Part of Google’s TensorFlow machine intelligence project, the TensorFlow Serving 1.0 library is intended to aid the deployment of algorithms and experiments while maintaining the same server architecture and APIs. TensoFlow Serving lets you push out multiple versions of models over time, as well as roll them back.
The library of course integrates with TensorFlow learning models, but it can also be extended to serve other model types.
A pre-built binary is available for the software. A Docker container can be used to install the server binary on non-Linux systems.
The three major aspects of the TensorFlow Serving 1.0 are:
- A set of C++ libraries that offer standards support for serving and learning TensorFlow models, as well a generic core platform not tied to TensorFlow.

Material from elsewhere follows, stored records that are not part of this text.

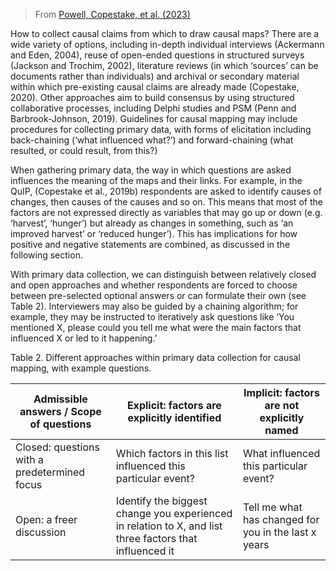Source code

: 
> From [Powell, Copestake, et al. (2023)]()

How to collect causal claims from which to draw causal maps? There are a wide variety of options, including in-depth individual interviews (Ackermann and Eden, 2004), reuse of open-ended questions in structured surveys (Jackson and Trochim, 2002), literature reviews (in which ‘sources’ can be documents rather than individuals) and archival or secondary material within which pre-existing causal claims are already made (Copestake, 2020). Other approaches aim to build consensus by using structured collaborative processes, including Delphi studies and PSM (Penn and Barbrook-Johnson, 2019). Guidelines for causal mapping may include procedures for collecting primary data, with forms of elicitation including back-chaining (‘what influenced what?’) and forward-chaining (what resulted, or could result, from this?)

  When gathering primary data, the way in which questions are asked influences the meaning of the maps and their links. For example, in the QuIP, (Copestake et al., 2019b) respondents are asked to identify causes of changes, then causes of the causes and so on. This means that most of the factors are not expressed directly as variables that may go up or down (e.g. ‘harvest’, ‘hunger’) but already as changes in something, such as ‘an improved harvest’ or ‘reduced hunger’). This has implications for how positive and negative statements are combined, as discussed in the following section.

  With primary data collection, we can distinguish between relatively closed and open approaches and whether respondents are forced to choose between pre-selected optional answers or can formulate their own (see Table 2). Interviewers may also be guided by a chaining algorithm; for example, they may be instructed to iteratively ask questions like ‘You mentioned X, please could you tell me what were the main factors that influenced X or led to it happening.’

   

  Table 2. Different approaches within primary data collection for causal mapping, with example questions.

| **Admissible answers / Scope of questions** | **Explicit**: factors are explicitly identified | **Implicit**: factors are not explicitly named |
|---------------------------------------------|-------------------------------------------------|------------------------------------------------|
| Closed: questions with a predetermined focus | Which factors in this list influenced this particular event? | What influenced this particular event? |
| Open: a freer discussion | Identify the biggest change you experienced in relation to X, and list three factors that influenced it | Tell me what has changed for you in the last x years |

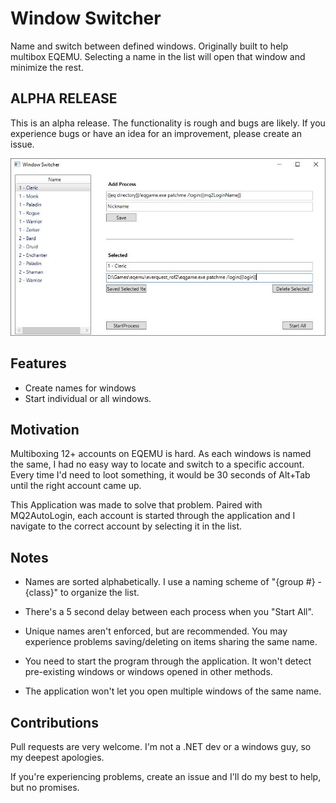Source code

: # Window Switcher
Name and switch between defined windows.  Originally built to help multibox EQEMU.  Selecting a name in the list will open that window and minimize the rest.

## ALPHA RELEASE
This is an alpha release.  The functionality is rough and bugs are likely.  If you experience bugs or have an idea for an improvement, please create an issue.


![Screenshot](/docs/images/WindowSwitch.JPG)

## Features

* Create names for windows
* Start individual or all windows.

## Motivation
Multiboxing 12+ accounts on EQEMU is hard.  As each windows is named the same, I had no easy way to locate and switch to a specific account.  Every time I'd need to loot something, it would be 30 seconds of Alt+Tab until the right account came up.  

This Application was made to solve that problem.  Paired with MQ2AutoLogin, each account is started through the application and I navigate to the correct account by selecting it in the list.

## Notes

* Names are sorted alphabetically.  I use a naming scheme of "{group #} - {class}" to organize the list.

* There's a 5 second delay between each process when you "Start All".

* Unique names aren't enforced, but are recommended.  You may experience problems saving/deleting on items sharing the same name.

* You need to start the program through the application.  It won't detect pre-existing windows or windows opened in other methods.

* The application won't let you open multiple windows of the same name.

## Contributions
Pull requests are very welcome.  I'm not a .NET dev or a windows guy, so my deepest apologies.

If you're experiencing problems, create an issue and I'll do my best to help, but no promises.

- Binaries incorporating best practices and featuring reference Docker containers and tutorials.
- A hosted service with the Google Cloud ML platform, and an internal instance used by many Google products.
The principal concepts in TensorFlow Serving are:
- Servables, which are underlying objects used by clients for computation and the central abstraction in TensorFlow Serving.
- Loaders, to manage a servable life cycle. APIs are standardized for loading and unloading a servable.
- Sources, which are plugin modules that originate servables.
- Managers, to handle the servable life cycle.
The TensorFlow Serving 1.0 release deprecates the legacy SessionBundle model format. It is replaced with the SavedModel format introduced with TensorFlow 1.0.
Google say it has more than 800 projects itself using TensorFlow Serving in production.